Gdy dojeżdżam na miejsce wypadku, ludzie z auta już naciągają na niego od przodu jakąś opończę. Zastanawiam się dlaczego, przyglądam się, a auto przypomina starą drewnianą łódź, z odpadającą czerwoną farbą, i teraz – rozbitym dziobem. „To pewnie dlatego…” myślę. Podchodzę do kobiety i chłopaka z motocykla – okazuje się, że jechało nim dwoje. Ruszają się, podnoszą, mówią, że nic im nie jest. „Ale proszę państwa, warto zgłosić się do szpitala na badania, to może być tylko złudzenie” – mówię. Nie za bardzo reagują.

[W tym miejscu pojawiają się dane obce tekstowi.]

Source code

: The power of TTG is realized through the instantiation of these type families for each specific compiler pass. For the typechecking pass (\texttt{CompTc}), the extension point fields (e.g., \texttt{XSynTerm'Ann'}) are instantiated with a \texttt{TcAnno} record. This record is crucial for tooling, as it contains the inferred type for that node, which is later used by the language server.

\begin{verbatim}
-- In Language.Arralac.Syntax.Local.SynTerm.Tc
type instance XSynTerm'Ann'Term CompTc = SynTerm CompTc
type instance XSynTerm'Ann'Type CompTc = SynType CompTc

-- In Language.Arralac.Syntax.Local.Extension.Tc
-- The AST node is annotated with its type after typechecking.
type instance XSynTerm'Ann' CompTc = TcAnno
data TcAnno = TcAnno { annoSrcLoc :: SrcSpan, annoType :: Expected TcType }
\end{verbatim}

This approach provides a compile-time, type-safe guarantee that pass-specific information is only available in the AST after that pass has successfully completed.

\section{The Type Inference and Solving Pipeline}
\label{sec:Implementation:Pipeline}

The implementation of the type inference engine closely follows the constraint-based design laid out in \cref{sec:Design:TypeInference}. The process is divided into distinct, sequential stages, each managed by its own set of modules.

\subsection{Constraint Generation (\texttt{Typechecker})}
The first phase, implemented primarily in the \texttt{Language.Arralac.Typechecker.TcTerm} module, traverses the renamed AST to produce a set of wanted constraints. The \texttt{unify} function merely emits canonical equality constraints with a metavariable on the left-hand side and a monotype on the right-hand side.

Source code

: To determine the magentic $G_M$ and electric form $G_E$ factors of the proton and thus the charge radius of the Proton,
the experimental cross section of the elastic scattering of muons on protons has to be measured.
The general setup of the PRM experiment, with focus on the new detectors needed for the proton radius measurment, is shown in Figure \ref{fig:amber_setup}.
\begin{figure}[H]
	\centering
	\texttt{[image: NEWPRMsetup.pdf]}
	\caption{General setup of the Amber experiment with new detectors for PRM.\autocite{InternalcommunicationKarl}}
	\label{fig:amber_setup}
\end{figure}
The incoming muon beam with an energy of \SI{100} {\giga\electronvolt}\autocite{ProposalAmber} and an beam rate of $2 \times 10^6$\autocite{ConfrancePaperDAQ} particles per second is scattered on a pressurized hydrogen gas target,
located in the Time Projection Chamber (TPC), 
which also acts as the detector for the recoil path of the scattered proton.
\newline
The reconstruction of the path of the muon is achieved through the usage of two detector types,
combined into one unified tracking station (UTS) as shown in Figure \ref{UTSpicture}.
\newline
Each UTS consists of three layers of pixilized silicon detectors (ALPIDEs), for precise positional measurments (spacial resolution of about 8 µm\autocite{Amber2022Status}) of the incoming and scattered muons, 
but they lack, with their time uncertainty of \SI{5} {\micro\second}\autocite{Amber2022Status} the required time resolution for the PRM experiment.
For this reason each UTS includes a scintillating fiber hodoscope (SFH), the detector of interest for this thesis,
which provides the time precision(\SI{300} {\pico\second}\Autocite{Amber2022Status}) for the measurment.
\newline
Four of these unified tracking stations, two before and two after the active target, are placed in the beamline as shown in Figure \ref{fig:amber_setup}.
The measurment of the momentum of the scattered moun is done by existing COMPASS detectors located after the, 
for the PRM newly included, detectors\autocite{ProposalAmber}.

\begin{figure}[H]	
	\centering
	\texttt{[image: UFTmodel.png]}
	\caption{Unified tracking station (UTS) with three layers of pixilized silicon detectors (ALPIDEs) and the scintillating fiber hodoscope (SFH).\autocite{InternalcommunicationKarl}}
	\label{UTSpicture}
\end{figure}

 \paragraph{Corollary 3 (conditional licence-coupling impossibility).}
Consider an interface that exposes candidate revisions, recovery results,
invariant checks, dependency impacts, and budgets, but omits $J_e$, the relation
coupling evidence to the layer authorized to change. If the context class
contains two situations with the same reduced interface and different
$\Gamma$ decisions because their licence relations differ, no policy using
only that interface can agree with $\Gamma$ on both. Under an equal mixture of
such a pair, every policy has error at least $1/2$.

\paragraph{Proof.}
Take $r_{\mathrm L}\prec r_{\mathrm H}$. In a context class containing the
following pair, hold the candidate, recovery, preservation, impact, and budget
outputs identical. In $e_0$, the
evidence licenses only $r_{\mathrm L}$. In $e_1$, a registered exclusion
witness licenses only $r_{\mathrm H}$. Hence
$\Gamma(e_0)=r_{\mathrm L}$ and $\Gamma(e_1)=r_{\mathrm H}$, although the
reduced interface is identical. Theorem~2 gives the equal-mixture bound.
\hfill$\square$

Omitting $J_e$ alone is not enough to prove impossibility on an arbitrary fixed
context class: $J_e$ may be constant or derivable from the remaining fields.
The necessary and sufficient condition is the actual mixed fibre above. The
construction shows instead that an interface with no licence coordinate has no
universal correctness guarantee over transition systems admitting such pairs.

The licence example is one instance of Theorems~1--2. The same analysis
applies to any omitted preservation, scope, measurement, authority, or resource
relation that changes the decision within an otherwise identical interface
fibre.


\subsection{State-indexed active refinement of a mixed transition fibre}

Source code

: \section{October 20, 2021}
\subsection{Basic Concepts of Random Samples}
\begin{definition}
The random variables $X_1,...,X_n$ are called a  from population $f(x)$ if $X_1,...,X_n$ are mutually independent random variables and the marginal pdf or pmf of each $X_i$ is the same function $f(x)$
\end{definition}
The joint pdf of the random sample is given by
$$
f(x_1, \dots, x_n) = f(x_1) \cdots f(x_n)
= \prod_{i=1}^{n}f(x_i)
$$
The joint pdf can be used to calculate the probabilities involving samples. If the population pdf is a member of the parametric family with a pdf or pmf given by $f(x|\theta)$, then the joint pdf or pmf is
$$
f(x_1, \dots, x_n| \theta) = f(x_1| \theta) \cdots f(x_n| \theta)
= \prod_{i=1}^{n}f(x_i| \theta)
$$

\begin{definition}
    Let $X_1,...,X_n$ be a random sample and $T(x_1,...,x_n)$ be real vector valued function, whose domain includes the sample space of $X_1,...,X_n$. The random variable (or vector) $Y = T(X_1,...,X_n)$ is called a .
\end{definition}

Nagle jestem w centrum miasta, chyba Krakowa, przy Plantach. Jest noc, zdaje się, że wyszedłem właśnie z pracy. Ale puszczam sms do domu, że przyjdę później, bo idę z grupą do klubu.
Klub nie był w piwnicach, wprost przeciwnie – na jakimś piątym piętrze budynku. Niski strop, miękkie kanapy, układ pomieszczenia – w kształcie litery T i jedno okno wychodzące teraz w ciemność. Są tam różni ludzie, m.in. blondynka o ciepłym, wzbudzającym zaufanie głosie z miłą modulacją. Przysiaduję się to tu, to tam, w końcu patrzę na zegarek – jest dwudziesta druga. Czas iść, nawet niektórzy wychodzą, ale mnie jakoś nie do wyjścia, zastanawiam się, dlaczego. Może dlatego, ze blondynka nie zamierza wychodzić? „No bez przesady” – myślę, wychodzę w końcu, schodzę schodami w dół, ale okazuje się, że są dwie klatki schodowe – jedna dla mężczyzn, druga dla kobiet, bo to najwyraźniej jest akademik. Ja oczywiście mylę klatki, ale zaraz pokornie wracam do męskiej. Im bliżej wyjścia – jest coraz zimniej, niepokoi mnie to, bo jestem przecież jeszcze chory. Wreszcie spostrzegam powód – mam na sobie tylko w koszulkę i slipki. „O kurcze, reszta ubrania została chyba w klubie, przy wieszaku”, wracam tam, a tam ciemno, ale ktoś jest i rusza się. Wzdragam się, bo mam wrażenie, że zaraz zobaczę w ciemności nagie ciała, ale kiedy wzrok przywyka okazuje się, że nie – siedzą przy stolikach i jedzą coś jak grysik albo kleik, z czegoś jak drewniane, okrągłe deski do krojenia. I wtedy chyba się obudziłem.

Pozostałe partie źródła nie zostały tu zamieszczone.